Lors de mouvements de caméra rapides ou d'objets qui traversent l'image à toute vitesse, ils laissent parfois une traînée floue — c'est le ghosting. Vous le remarquez particulièrement lorsqu'une personne ou une voiture passe à grande vitesse et que l'obturateur reste ouvert trop longtemps. Le résultat : plusieurs images du même objet, légèrement décalées et superposées dans le même cadre. Ce n'est pas un vrai flou de mouvement (motion blur), mais plutôt un artefact visuel qui semble gênant et qui sape la netteté de l'image.
La cause réside dans le temps d'exposition. Avec des fréquences d'images (frame rates) basses — environ 24 images par seconde (fps) dans le cinéma classique — et un angle d'obturation standard (180°), le capteur reste ouvert relativement longtemps. Si vous effectuez alors un mouvement de panoramique rapide ou si un objet traverse l'image à une vitesse extrême, votre capteur capture pratiquement plusieurs positions successives dans un seul cadre. La différence avec le flou de mouvement intentionnel : le ghosting apparaît pixélisé, fragmenté, non naturaliste — il ressemble à une erreur technique, pas à une intention cinématographique. Le problème s'aggrave au format numérique, car les capteurs et les écrans modernes rendent ces artefacts de manière peu esthétique.
Sur le plateau, vous minimisez le ghosting par trois approches : Augmentez votre fréquence d'images — 48 ips ou 60 ips réduisent considérablement le problème, car l'obturateur se ferme plus souvent entre les images. Réduisez l'angle d'obturation : au lieu de 180°, utilisez 90° ou moins, mais vous sacrifiez consciemment le flou de mouvement. Ou ralentissez le mouvement de l'objet — pas toujours possible, mais parfois vous jouez consciemment avec la vitesse de la chorégraphie ou de la direction de déplacement. Au montage, le problème est difficilement réparable sans fausser le mouvement.
Dans la vie de tous les jours, vous voyez souvent du ghosting dans les scènes d'action tournées avec une fréquence d'images trop basse et un obturateur standard — particulièrement visible lors de panoramiques rapides dans des documentaires ou des événements en direct.
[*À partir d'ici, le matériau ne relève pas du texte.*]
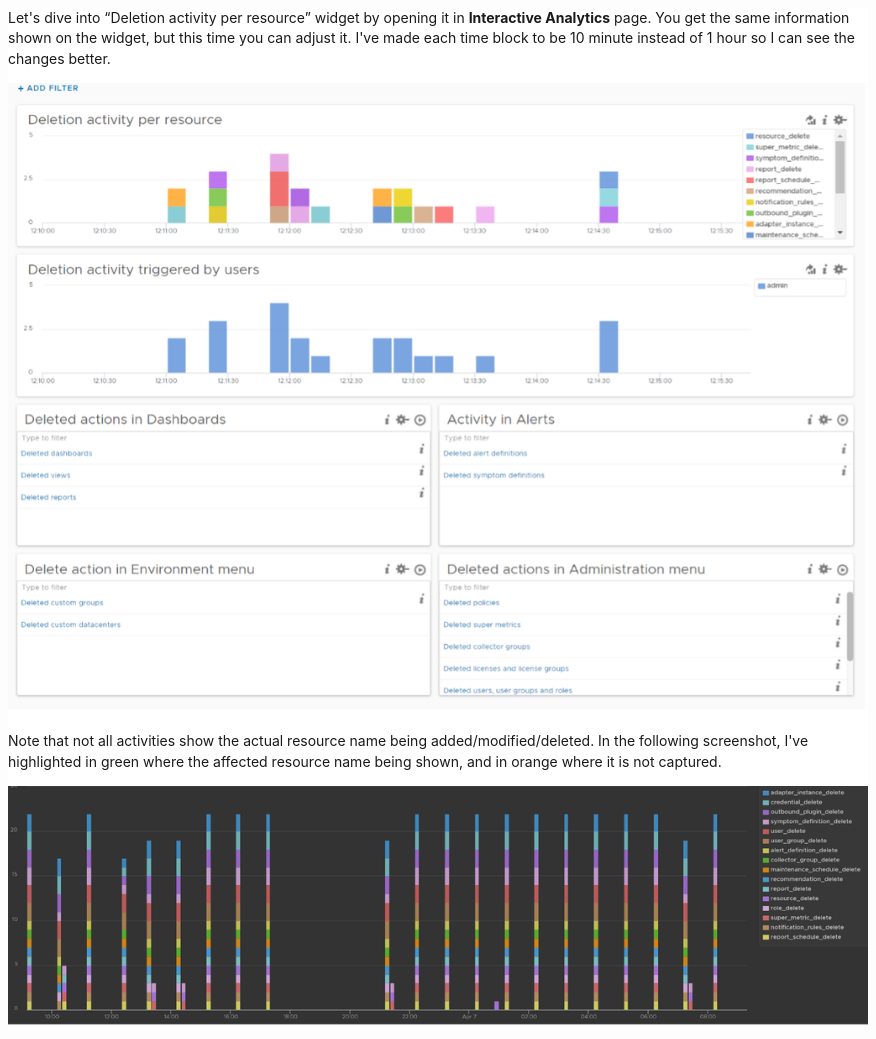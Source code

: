 Let's dive into “Deletion activity per resource” widget by opening it in **Interactive Analytics** page. You get the same information shown on the widget, but this time you can adjust it. I've made each time block to be 10 minute instead of 1 hour so I can see the changes better.

![](4.5.2-fig-26.png)

Note that not all activities show the actual resource name being added/modified/deleted. In the following screenshot, I've highlighted in green where the affected resource name being shown, and in orange where it is not captured.

![](4.5.2-fig-27.png)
Ce n'est pas fatal, mais c'est un signe certain d'un manque d'attention technique. Les professionnels l'appellent aussi effet stroboscopique lorsque la superposition devient rythmique. Vous reconnaissez la différence avec le vrai flou de mouvement au fait que le ghosting donne une sensation discontinue — plusieurs positions nettes et superposées au lieu d'une traînée de mouvement douce.